● **Work request**: Repeat the lines below exactly as written, please, from the line with "##### **Punto 3.2**" to the line with "###### Errores.", both lines included, and no others.
------------------------------------------------
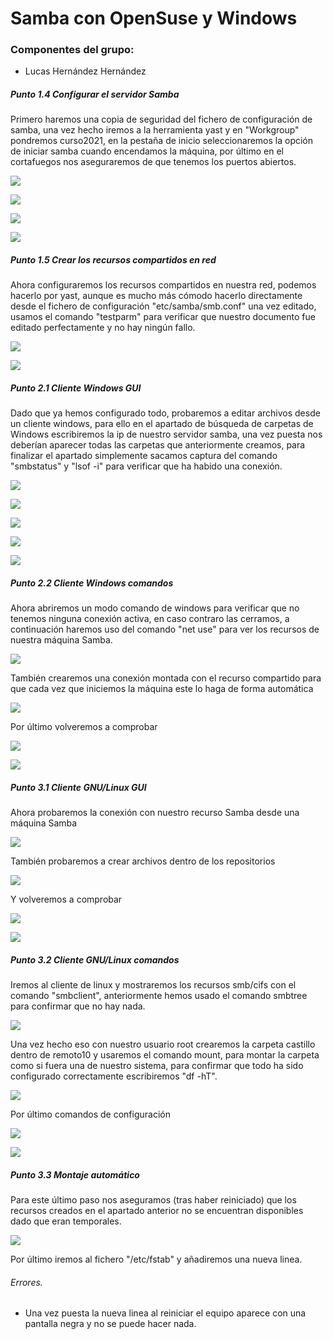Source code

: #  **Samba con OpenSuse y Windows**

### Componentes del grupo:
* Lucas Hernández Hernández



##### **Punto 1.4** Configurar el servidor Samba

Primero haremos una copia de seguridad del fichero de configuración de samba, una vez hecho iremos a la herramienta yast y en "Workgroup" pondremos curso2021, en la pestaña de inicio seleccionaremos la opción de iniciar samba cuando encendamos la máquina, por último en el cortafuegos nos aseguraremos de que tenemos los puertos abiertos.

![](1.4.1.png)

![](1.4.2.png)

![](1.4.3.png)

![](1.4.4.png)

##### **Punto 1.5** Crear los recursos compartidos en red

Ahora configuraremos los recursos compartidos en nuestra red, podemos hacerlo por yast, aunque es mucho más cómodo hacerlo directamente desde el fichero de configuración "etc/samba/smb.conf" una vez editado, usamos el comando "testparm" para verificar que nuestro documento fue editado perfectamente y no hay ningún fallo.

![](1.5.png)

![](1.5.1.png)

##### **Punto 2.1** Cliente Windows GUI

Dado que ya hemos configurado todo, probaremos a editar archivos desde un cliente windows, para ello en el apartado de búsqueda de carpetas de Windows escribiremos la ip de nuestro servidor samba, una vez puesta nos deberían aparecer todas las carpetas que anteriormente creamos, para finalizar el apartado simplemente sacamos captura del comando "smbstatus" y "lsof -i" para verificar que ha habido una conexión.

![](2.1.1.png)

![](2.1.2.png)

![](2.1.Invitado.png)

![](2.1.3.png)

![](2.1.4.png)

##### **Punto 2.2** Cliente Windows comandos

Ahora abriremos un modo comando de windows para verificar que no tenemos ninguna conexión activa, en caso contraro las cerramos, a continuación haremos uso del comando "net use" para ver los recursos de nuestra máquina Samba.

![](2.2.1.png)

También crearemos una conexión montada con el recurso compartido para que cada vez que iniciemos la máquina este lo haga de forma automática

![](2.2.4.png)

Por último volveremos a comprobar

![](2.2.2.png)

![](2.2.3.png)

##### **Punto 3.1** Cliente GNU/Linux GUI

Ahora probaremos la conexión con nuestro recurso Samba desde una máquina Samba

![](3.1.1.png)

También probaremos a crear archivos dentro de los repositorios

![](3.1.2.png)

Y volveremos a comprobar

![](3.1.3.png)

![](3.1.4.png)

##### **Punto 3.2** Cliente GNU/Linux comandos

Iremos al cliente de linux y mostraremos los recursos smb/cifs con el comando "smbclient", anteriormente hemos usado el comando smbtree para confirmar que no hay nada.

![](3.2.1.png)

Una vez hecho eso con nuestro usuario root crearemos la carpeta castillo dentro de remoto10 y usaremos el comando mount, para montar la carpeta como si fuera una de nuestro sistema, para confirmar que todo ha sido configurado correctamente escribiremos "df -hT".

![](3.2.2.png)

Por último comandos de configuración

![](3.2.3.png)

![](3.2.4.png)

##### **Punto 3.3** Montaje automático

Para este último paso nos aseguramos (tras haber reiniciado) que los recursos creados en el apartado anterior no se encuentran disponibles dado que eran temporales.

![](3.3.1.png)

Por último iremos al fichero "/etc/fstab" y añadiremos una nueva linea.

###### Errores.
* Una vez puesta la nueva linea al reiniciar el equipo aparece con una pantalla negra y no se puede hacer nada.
------------------------------------------------
● **Exercise response**:
##### **Punto 3.2** Cliente GNU/Linux comandos

Iremos al cliente de linux y mostraremos los recursos smb/cifs con el comando "smbclient", anteriormente hemos usado el comando smbtree para confirmar que no hay nada.

![](3.2.1.png)

Una vez hecho eso con nuestro usuario root crearemos la carpeta castillo dentro de remoto10 y usaremos el comando mount, para montar la carpeta como si fuera una de nuestro sistema, para confirmar que todo ha sido configurado correctamente escribiremos "df -hT".

![](3.2.2.png)

Por último comandos de configuración

![](3.2.3.png)

![](3.2.4.png)

##### **Punto 3.3** Montaje automático

Para este último paso nos aseguramos (tras haber reiniciado) que los recursos creados en el apartado anterior no se encuentran disponibles dado que eran temporales.

![](3.3.1.png)

Por último iremos al fichero "/etc/fstab" y añadiremos una nueva linea.

###### Errores.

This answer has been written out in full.